Выбрать главу
Мглой задернут восток. Дальний крик пролетающих галок… Это — он… И венок Он плетет из фиалок. На лице его тени легли… Его голос так звонок. Поклонился ему до земли. Стал он гладить меня, как ребенок. …………………….. Он, как новый Христос, Просиявший учитель веселья, В лепестках белых роз, С чашей странного зелья, И любя, и грустя, Показался из дали, Как святое дитя; Он — в закатно-янтарной печали…

Но когда он, приявший венец, сел на трон, то «голос бури мировой проговорил глухо, сердито, и тени грозные легли…». И вот — «от стран далекого востока мы все увидели вдали седобородого пророка… И царь испуганный… корону сняв, во тьму бежал…». И багряница его — в лохмотьях, сам царь — запуган и жалок, и на его «лице снеговом — голубые безумные очи…». Это — «не тот», не Мессия, которого так ждала душа Андрея Белого; это лишь — «сон сумасшедшего» (так раньше называлось это стихотворение).

Начинается целый ряд стихотворений, посвященных развенчиванию лже-Мессии и горькому осмеянию былых своих чаяний и упований. Дерзкая мечта недавнего былого о «нашем Иван-Царевиче, нашем белом знаменосце» находит язвительный ответ в стихотворении «Жертва вечерняя» (1903 г.):

Стоял я дураком В венце своем огнистом, В хитоне золотом, Скрепленном аметистом. Стоял один, как столп, В пустынях удаленных, И ждал народных толп Коленопреклоненных. Я долго, тщетно ждал, В мечту свою влюбленный… На западе сиял Смарагд бледнозеленый; И — палевый привет Потухшей чайной розы… На мой зажженный свет Пришли степные козы. «Будь проклят, Вельзевул, Лукавый соблазнитель! Не ты ли мне шепнул, Что новый я Спаситель?» Как сорванная цепь Жемчужин — льются слезы… Помчались быстро в степь Испуганные козы.

Так печально закончились былые мечты и упования. И в следующем же стихотворении «Мания» (1903 г.) перед нами снова безумный, возомнивший себя Христом, безумный, с исступленным видом, сам сознающий «безумий напор». «Ну что ж?

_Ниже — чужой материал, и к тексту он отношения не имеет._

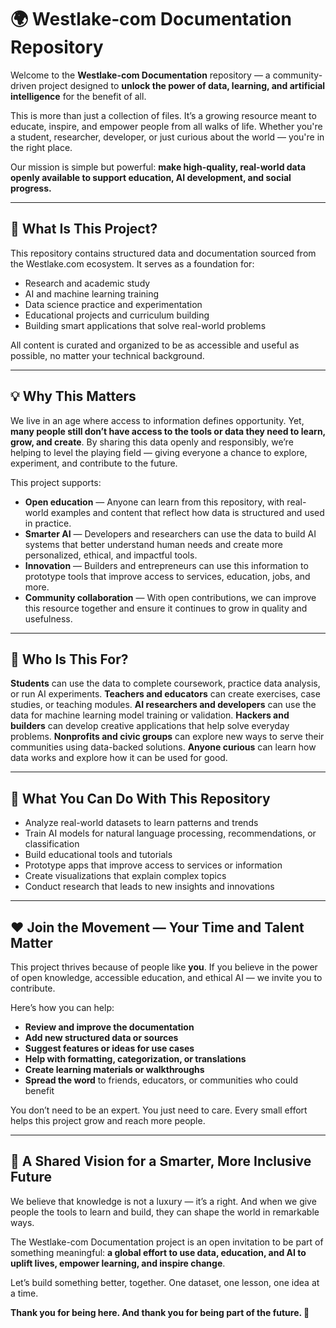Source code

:# 🌍 Westlake‑com Documentation Repository

Welcome to the **Westlake-com Documentation** repository — a community-driven project designed to **unlock the power of data, learning, and artificial intelligence** for the benefit of all.

This is more than just a collection of files. It’s a growing resource meant to educate, inspire, and empower people from all walks of life. Whether you're a student, researcher, developer, or just curious about the world — you're in the right place.

Our mission is simple but powerful: **make high-quality, real-world data openly available to support education, AI development, and social progress.**

---

## 📘 What Is This Project?

This repository contains structured data and documentation sourced from the Westlake.com ecosystem. It serves as a foundation for:

- Research and academic study
- AI and machine learning training
- Data science practice and experimentation
- Educational projects and curriculum building
- Building smart applications that solve real-world problems

All content is curated and organized to be as accessible and useful as possible, no matter your technical background.

---

## 💡 Why This Matters

We live in an age where access to information defines opportunity. Yet, **many people still don’t have access to the tools or data they need to learn, grow, and create**. By sharing this data openly and responsibly, we’re helping to level the playing field — giving everyone a chance to explore, experiment, and contribute to the future.

This project supports:

- **Open education** — Anyone can learn from this repository, with real-world examples and content that reflect how data is structured and used in practice.
- **Smarter AI** — Developers and researchers can use the data to build AI systems that better understand human needs and create more personalized, ethical, and impactful tools.
- **Innovation** — Builders and entrepreneurs can use this information to prototype tools that improve access to services, education, jobs, and more.
- **Community collaboration** — With open contributions, we can improve this resource together and ensure it continues to grow in quality and usefulness.

---

## 🌱 Who Is This For?

**Students** can use the data to complete coursework, practice data analysis, or run AI experiments.
**Teachers and educators** can create exercises, case studies, or teaching modules.
**AI researchers and developers** can use the data for machine learning model training or validation.
**Hackers and builders** can develop creative applications that help solve everyday problems.
**Nonprofits and civic groups** can explore new ways to serve their communities using data-backed solutions.
**Anyone curious** can learn how data works and explore how it can be used for good.

---

## 🧠 What You Can Do With This Repository

- Analyze real-world datasets to learn patterns and trends
- Train AI models for natural language processing, recommendations, or classification
- Build educational tools and tutorials
- Prototype apps that improve access to services or information
- Create visualizations that explain complex topics
- Conduct research that leads to new insights and innovations

---

## ❤️ Join the Movement — Your Time and Talent Matter

This project thrives because of people like **you**. If you believe in the power of open knowledge, accessible education, and ethical AI — we invite you to contribute.

Here’s how you can help:

- **Review and improve the documentation**
- **Add new structured data or sources**
- **Suggest features or ideas for use cases**
- **Help with formatting, categorization, or translations**
- **Create learning materials or walkthroughs**
- **Spread the word** to friends, educators, or communities who could benefit

You don’t need to be an expert. You just need to care. Every small effort helps this project grow and reach more people.

---

## 🤝 A Shared Vision for a Smarter, More Inclusive Future

We believe that knowledge is not a luxury — it’s a right. And when we give people the tools to learn and build, they can shape the world in remarkable ways.

The Westlake-com Documentation project is an open invitation to be part of something meaningful: **a global effort to use data, education, and AI to uplift lives, empower learning, and inspire change**.

Let’s build something better, together. One dataset, one lesson, one idea at a time.

**Thank you for being here. And thank you for being part of the future. 🚀**
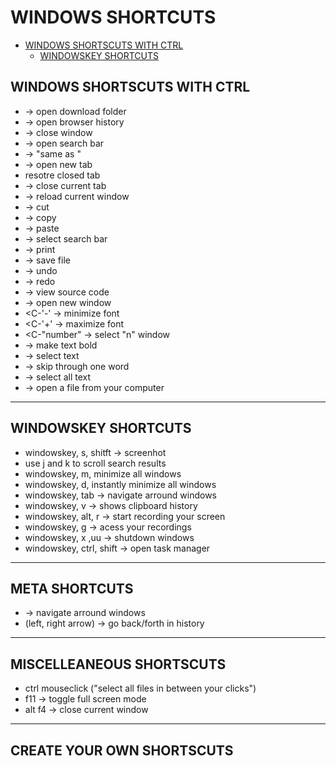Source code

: # WINDOWS SHORTCUTS

<!--toc:start-->
- [WINDOWS SHORTSCUTS WITH CTRL](#windows-shortscuts-with-ctrl)
  - [WINDOWSKEY SHORTCUTS](#windowskey-shortcuts)
<!--toc:end-->

## WINDOWS SHORTSCUTS WITH CTRL 

+ <C-j> -> open download folder 
+ <C-h> -> open browser history
+ <C-Shift-W> -> close window
+ <C-e> -> open search bar 
+ <C-k> -> "same as <C-e>" 
+ <C-t> -> open new tab
+ <C-Shift-t> resotre closed tab
+ <C-w> -> close current tab
+ <C-r> -> reload current window
+ <C-x> -> cut
+ <C-c> -> copy 
+ <C-v> -> paste
+ <C-l> -> select search bar
+ <C-p> -> print
+ <C-s> -> save file
+ <C-z> -> undo
+ <C-y> -> redo
+ <C-u> -> view source code 
+ <C-n> -> open new window
+ <C-'-' -> minimize font
+ <C-'+' -> maximize font
+ <C-"number" -> select "n" window
+ <C-b> -> make text bold
+ <C-Shift-arrow> -> select text
+ <C-arrow> -> skip through one word
+ <C-a> -> select all text
+ <C-o> -> open a file from your computer

---

## WINDOWSKEY SHORTCUTS

+ windowskey, s, shitft -> screenhot
+ use j and k to scroll search results
+ windowskey, m, minimize all windows
+ windowskey, d, instantly minimize all windows
+ windowskey, tab -> navigate arround windows
+ windowskey, v -> shows clipboard  history 
+ windowskey, alt, r -> start recording your screen
+ windowskey, g -> acess your recordings
+ windowskey, x ,uu -> shutdown windows
+ windowskey, ctrl, shift -> open task manager

---

## META SHORTCUTS

+ <alt> <tab> -> navigate arround windows
+ <alt> (left, right arrow) -> go back/forth in history

---

## MISCELLEANEOUS SHORTSCUTS

+ ctrl mouseclick ("select all files in between your clicks")
+ f11 -> toggle full screen mode
+ alt f4 -> close current window

---

## CREATE YOUR OWN SHORTSCUTS 


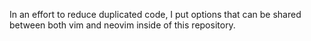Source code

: In an effort to reduce duplicated code, I put options that can be shared between both vim and neovim inside of this repository.
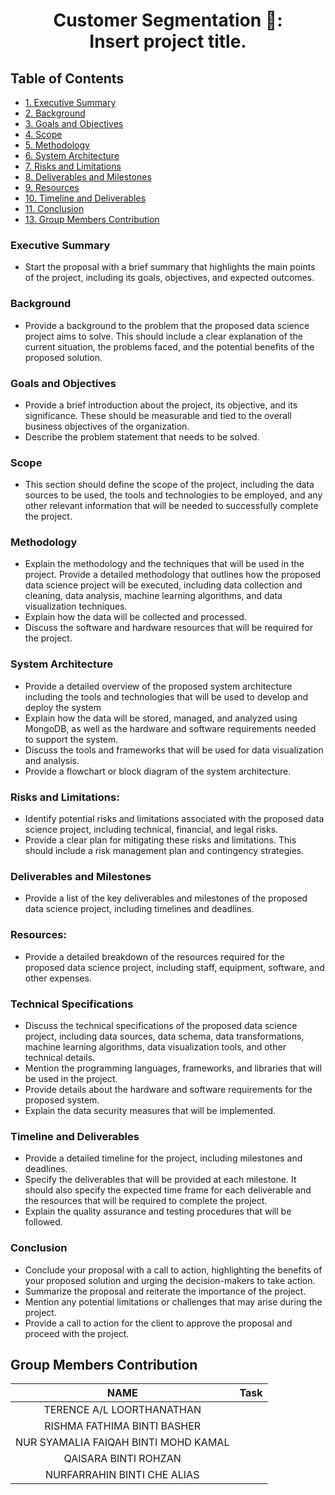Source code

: <div>
<h1 align = 'center'><b>Customer Segmentation	📄: <br> Insert project title.</b></h1>
  </div>

## Table of Contents
- [1. Executive Summary](#executive-summary)
- [2. Background](#background)
- [3. Goals and Objectives](#goals-and-objectives)
- [4. Scope](#scope)
- [5. Methodology](#methodology)
- [6. System Architecture](#system-architecture)
- [7. Risks and Limitations](#risks-and-limitations)
- [8. Deliverables and Milestones](#deliverables-and-milestones)
- [9. Resources](#resources)
- [10. Timeline and Deliverables](#timeline-and-deliverables)
- [11. Conclusion](#conclusion)
- [13. Group Members Contribution](#group-members-contribution)


### Executive Summary
- Start the proposal with a brief summary that highlights the main points of the project, including its goals, objectives, and expected outcomes.

### Background
- Provide a background to the problem that the proposed data science project aims to solve. This should include a clear explanation of the current situation, the problems faced, and the potential benefits of the proposed solution.

### Goals and Objectives
- Provide a brief introduction about the project, its objective, and its significance. These should be measurable and tied to the overall business objectives of the organization.
- Describe the problem statement that needs to be solved.

### Scope
- This section should define the scope of the project, including the data sources to be used, the tools and technologies to be employed, and any other relevant information that will be needed to successfully complete the project.

### Methodology
- Explain the methodology and the techniques that will be used in the project. Provide a detailed methodology that outlines how the proposed data science project will be executed, including data collection and cleaning, data analysis, machine learning algorithms, and data visualization techniques.
- Explain how the data will be collected and processed.
- Discuss the software and hardware resources that will be required for the project.

### System Architecture
- Provide a detailed overview of the proposed system architecture including the tools and technologies that will be used to develop and deploy the system
- Explain how the data will be stored, managed, and analyzed using MongoDB, as well as the hardware and software requirements needed to support the system.
- Discuss the tools and frameworks that will be used for data visualization and analysis.
- Provide a flowchart or block diagram of the system architecture.

### Risks and Limitations:
- Identify potential risks and limitations associated with the proposed data science project, including technical, financial, and legal risks. 
- Provide a clear plan for mitigating these risks and limitations. This should include a risk management plan and contingency strategies.

### Deliverables and Milestones
- Provide a list of the key deliverables and milestones of the proposed data science project, including timelines and deadlines.

### Resources:
- Provide a detailed breakdown of the resources required for the proposed data science project, including staff, equipment, software, and other expenses.

### Technical Specifications
- Discuss the technical specifications of the proposed data science project, including data sources, data schema, data transformations, machine learning algorithms, data visualization tools, and other technical details.
- Mention the programming languages, frameworks, and libraries that will be used in the project.
- Provide details about the hardware and software requirements for the proposed system.
- Explain the data security measures that will be implemented.

### Timeline and Deliverables
- Provide a detailed timeline for the project, including milestones and deadlines.
- Specify the deliverables that will be provided at each milestone. It should also specify the expected time frame for each deliverable and the resources that will be required to complete the project.
- Explain the quality assurance and testing procedures that will be followed.

### Conclusion
- Conclude your proposal with a call to action, highlighting the benefits of your proposed solution and urging the decision-makers to take action.
- Summarize the proposal and reiterate the importance of the project.
- Mention any potential limitations or challenges that may arise during the project.
- Provide a call to action for the client to approve the proposal and proceed with the project.

## Group Members Contribution

|                 NAME                 | Task       |
|:------------------------------------:|------------|
| TERENCE A/L LOORTHANATHAN            |  |
| RISHMA FATHIMA BINTI BASHER          |  |
| NUR SYAMALIA FAIQAH BINTI MOHD KAMAL |  |
| QAISARA BINTI ROHZAN                 |  |
| NURFARRAHIN BINTI CHE ALIAS          |  |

На закате холодного дня целуйте мои онемевшие руки; ведите меня на крестные муки…». И опять следующее стихотворение «Лжепророк» говорит нам все о том же, все о том же: о тяжелом крушении недавней жаркой веры.

Проповедуя скорый конец, Я предстал, словно новый Христос, Возложивши терновый венец, Разукрашенный пламенем роз. Запрудив вкруг меня тротуар, Удивленно внимали речам. Громыхали пролетки; и — там Угасал золотистый пожар; Повисающим бурым столбом Задымил остывающий зной… Хохотали они надо мной, Над безумно-смешным лже-Христом. Яркогазовым залит лучом, Я поник, зарыдав, как дитя; Потащили в смирительный дом, Погоняя пинками, меня…

И вот лже-Мессия уже — за решеткой («Дурак», 1903 г.), и слышит он прежний вечный зов земли: «объявись — зацелую тебя»; но он уже бессилен, уже побежден, не победив… «Утихает дурак; тихо падает на пол из рук сумасшедший колпак…». Если теперь в стихотворении Андрея Белого появляется Христос, то это уже лже-Мессия, и конец его — за решеткой сумасшедшего дома; и сам поэт первый произносит тяжелое слово: «безумный»…

Он, потупясь, сидел С робким взором ребенка. Кто-то пел Звонко. Вдруг Он сказал, преисполненный муки, Побеждая испуг, Взявши лампу в дрожащие руки: «Се дарует вам свет Искупитель… Я не болен: нет, нет! Я — Спаситель». Так сказав, наклонил Он свой лик многодумный… Я в тоске возопил: «Он — безумный».
(«Безумец», 1904 г.)

И Мессия кончает — в сумасшедшем доме: «да, ты здесь! Да, ты болен!» — как бы не верит еще сам себе поэт. А мессианству своему верит только один он, безумец, возомнивший себя пророком. Последнее из этого круга стихотворений, пока заканчивающее собой весь «мессианский цикл», показывает уже нам былого пророка — в больнице:

Рой отблесков… Утро… Опять я свободен и волен. Открой занавески: в алмазах, в огне, в янтаре — Кресты колоколен. Я болен?.. О нет — я не болен. Воздетые руки — горе, на одре, в серебре… Там — в пурпуре зори… Там бури… И—в пурпуре бури. Внемлите, ловите: воскрес я — глядите: воскрес. Мой гроб уплывает туда — в золотые лазури… Поймали, свалили: на лоб положили компресс.